Dysregulation of Translation in TDP-43 Proteinopathies: Deficits in the RNA Supply Chain and Local Protein Production

Abstract

Local control of gene expression provides critical mechanisms for regulating development, maintenance and plasticity in the nervous system. Among the strategies known to govern gene expression locally, mRNA transport and translation have emerged as essential for a neuron's ability to navigate developmental cues, and to establish, strengthen and remove synaptic connections throughout lifespan. Substantiating the role of RNA processing in the nervous system, several RNA binding proteins have been implicated in both developmental and age dependent neurodegenerative disorders. Of these, TDP-43 is an RNA binding protein that has emerged as a common denominator in amyotrophic lateral sclerosis (ALS), frontotemporal dementia (FTD) and related disorders due to the identification of causative mutations altering its function and its accumulation in cytoplasmic aggregates observed in a significant fraction of ALS/FTD cases, regardless of etiology. TDP-43 is involved in multiple aspects of RNA processing including splicing, transport and translation. Given that one of the early events in disease pathogenesis is mislocalization from the nucleus to the cytoplasm, several studies have focused on elucidating the pathogenic role of TDP-43 in cytoplasmic translation. Here we review recent findings describing TDP-43 translational targets and potential mechanisms of translation dysregulation in TDP-43 proteinopathies across multiple experimental models including cultured cells, flies, mice and patient derived neurons.

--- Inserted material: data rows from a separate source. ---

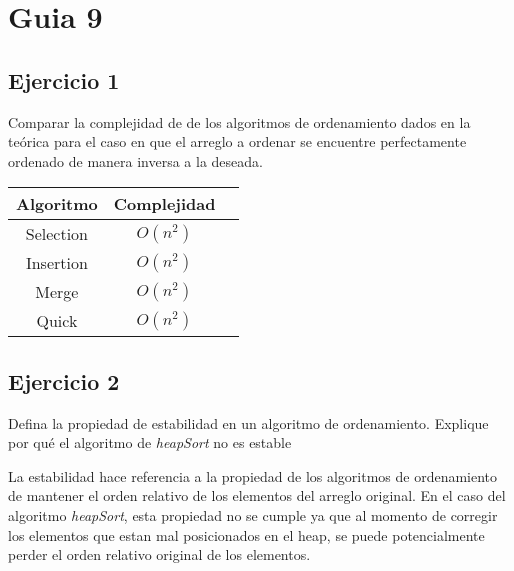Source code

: 





\maketitle
\newpage

\tableofcontents
\newpage

\section{Guia 9}

\subsection{Ejercicio 1}
Comparar la complejidad de de los algoritmos de ordenamiento dados en la teórica para el caso en que el arreglo a ordenar se encuentre perfectamente ordenado de manera inversa a la deseada.

\begin{center}
    \begin{tabular}{|c|c|l}
        \hline
        \textbf{Algoritmo} & \textbf{Complejidad} \\
        \hline
        Selection          & $O(n^2)$             \\
        \hline
        Insertion          & $O(n^2)$             \\
        \hline
        Merge              & $O(n^2)$             \\
        \hline
        Quick              & $O(n^2)$             \\
        \hline
    \end{tabular}
\end{center}

\subsection{Ejercicio 2}
Defina la propiedad de estabilidad en un algoritmo de ordenamiento. Explique por qué el algoritmo de \textit{heapSort} no es estable

La estabilidad hace referencia a la propiedad de los algoritmos de ordenamiento de mantener el orden relativo de los elementos del arreglo original. En el caso del algoritmo \textit{heapSort}, esta propiedad no se cumple ya que al momento de corregir los elementos que estan mal posicionados en el heap, se puede potencialmente perder el orden relativo original de los elementos.

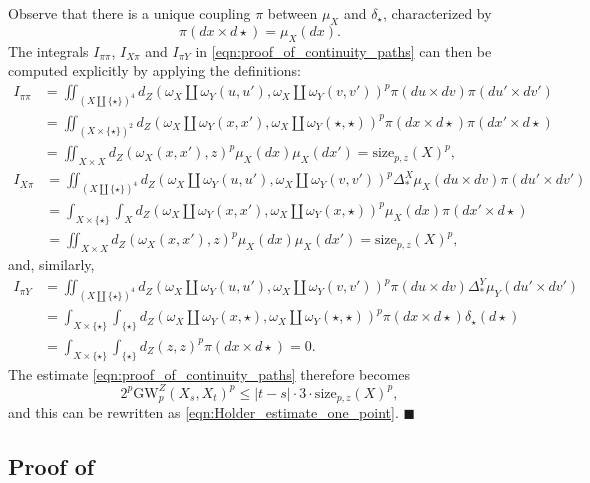\documentclass[twoside,11pt]{article}
\theoremstyle{definition}
\newcommand{\dgwz}{\mathrm{GW}_p^Z}
\begin{document}
    Observe that there is a unique coupling $\pi$ between $\mu_X$ and $\delta_\star$, characterized by
    \[
    \pi(dx \times d\star) = \mu_X(dx).
    \]
    The integrals $I_{\pi \pi}$, $I_{X\pi}$ and $I_{\pi Y}$ in \eqref{eqn:proof_of_continuity_paths} can then be computed explicitly by applying the definitions:
    \begin{align}
        I_{\pi \pi} &= \iint_{(X \amalg \{\star\})^4} d_Z(\omega_X \amalg \omega_Y(u,u'), \omega_X \amalg \omega_Y(v,v'))^p \pi(du \times dv) \pi(du' \times dv') \\
        &= \iint_{(X \times \{\star\})^2} d_Z(\omega_X \amalg \omega_Y(x,x'), \omega_X \amalg \omega_Y(\star,\star))^p \pi(dx \times d\star) \pi(dx' \times d\star) \\
        &= \iint_{X \times X} d_Z(\omega_X(x,x'),z)^p \mu_X(dx)\mu_X(dx') = \mathrm{size}_{p,z}(X)^p,
    \end{align}
    \begin{align}
        I_{X\pi} &= \iint_{(X \amalg \{\star\})^4} d_Z(\omega_X \amalg \omega_Y(u,u'), \omega_X \amalg \omega_Y(v,v'))^p \Delta^X_\ast \mu_X(du \times dv) \pi(du' \times dv') \\
        &= \int_{X \times \{\star\}} \int_X d_Z(\omega_X \amalg \omega_Y(x,x'), \omega_X \amalg \omega_Y(x,\star))^p \mu_X(dx) \pi(dx' \times d\star) \\
        &= \iint_{X \times X} d_Z(\omega_X(x,x'), z)^p \mu_X(dx) \mu_X(dx') = \mathrm{size}_{p,z}(X)^p,
    \end{align}
    and, similarly,
    \begin{align}
       I_{\pi Y} &=  \iint_{(X \amalg \{\star\})^4} d_Z(\omega_X \amalg \omega_Y(u,u'), \omega_X \amalg \omega_Y(v,v'))^p \pi(du \times dv) \Delta^Y_\ast \mu_Y(du' \times dv') \\
       &= \int_{X \times \{\star\}} \int_{\{\star\}} d_Z(\omega_X \amalg \omega_Y(x,\star), \omega_X \amalg \omega_Y(\star,\star))^p \pi(dx \times d\star) \delta_\star(d\star) \\
       &= \int_{X \times \{\star\}} \int_{\{\star\}} d_Z(z,z)^p \pi(dx \times d\star) = 0.
    \end{align}
    The estimate \eqref{eqn:proof_of_continuity_paths} therefore becomes
    \[
    2^p \dgwz(X_s,X_t)^p \leq |t-s| \cdot 3 \cdot \mathrm{size}_{p,z}(X)^p,
    \]
    and this can be rewritten as \eqref{eqn:Holder_estimate_one_point}.
    \hfill $\blacksquare$

\subsection{Proof of \texorpdfstring{}{Lemma \ref{lem:lemma28}}}\label{app:lemma28}
\end{document}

Keywords: ALS; FTD; TDP-43; axon; dendrite; neurodegeneration; synapse; translation.

FIGURE 1

Structure and Domain Features of TDP-43. Domain map of TDP-43 depicting the approximate sizes of functional domains. The disease-associated mutations discussed in this review are highlighted. From left to right: N-terminal domain (NTD), nuclear localization signal (NLS), RNA-recognition motif 1 (RRM1), RNA-recognition motif 2 (RRM2), and low complexity domain (LCD). Top left panel: structure of the NTD (PDB ID: 5MDI) with aggregation antagonizing amino acid residues E3, E17, D22, R52, and R55, as indicated (Afroz et al., 2017). The negatively charged NTD residues (red) form salt bridges with positively charged residues (blue) of other TDP-43 NTDs to form oligomers. Top right panel: structure of the tandem RRMs bound to UG-rich RNA (PDB ID: 4BS2) (Lukavsky et al., 2013). The RNA-structure is shown in green with nucleobases represented by blue rectangles.

FIGURE 2

Physiological control of local translation by TDP-43. Post-synaptic translation (top left panel): in dendrites, activation of the post-synaptic neuron triggers the dissolution of dendritic RNP granules that in turn, causes the release of translationally silenced mRNAs making them available for translation. TDP-43 is a component of dendritic RNP granules and regulates dendritic translation of various mRNAs (Rac1, GluR1, Map1b, CamKII) (Wong et al., 2021). Stress and transport granules (bottom panel): TDP-43 associates with stress and RNA transport granules and is necessary for dendritic (Chu et al., 2019) and axonal transport (Alami et al., 2014) of mRNA-containing RNP granules. Axonal translation (top right panel): in axons, TDP-43 regulates local translation of mRNAs for ribosomal proteins (Rp141, Rp126, Rps7) and nuclear encoded mitochondrial proteins (ATP5A1, Cox4i1, Ndufa4) (Nagano et al., 2020; Altman et al., 2021).

FIGURE 3

Translation impairments in TDP-43 proteinopathies. Post-synaptically, TDP-43 proteinopathy prevents the dissolution of dendritic RNP granules (Wong et al., 2021), thereby repressing the local translation of key mediators of synaptic plasticity (Rac1, GluR1, Map1b, CamKII). Cytoplasmic accumulation of TDP-43 in axons results in the formation of RNP condensates and causes a reduction in local translation of various mRNAs, including ribosomal proteins (Rp141, Rp126, Rps7) and nuclear encoded mitochondrial proteins (ATP5A1, Cox4i1, Ndufa4) (Nagano et al., 2020; Altman et al., 2021). TDP-43 proteinopathy reduces axonal mRNA transport as evidenced by a reduction in axonal levels of futsch mRNA at the Drosophila NMJ (Coyne et al., 2015). In Drosophila, TDP-43 proteinopathy represses the translation of dlp, futsch/Map1b, and hsc70-4 causing a reduction in respective protein expression at the NMJ (bottom right panel) (Coyne et al., 2015, 2017; Lehmkuhl et al., 2021). TDP-43 proteinopathy causes Dlp/GPC6 protein to accumulate in puncta at the ventral cord neuropil in Drosophila and ALS spinal cords, respectively (bottom left panel) (Lehmkuhl et al., 2021).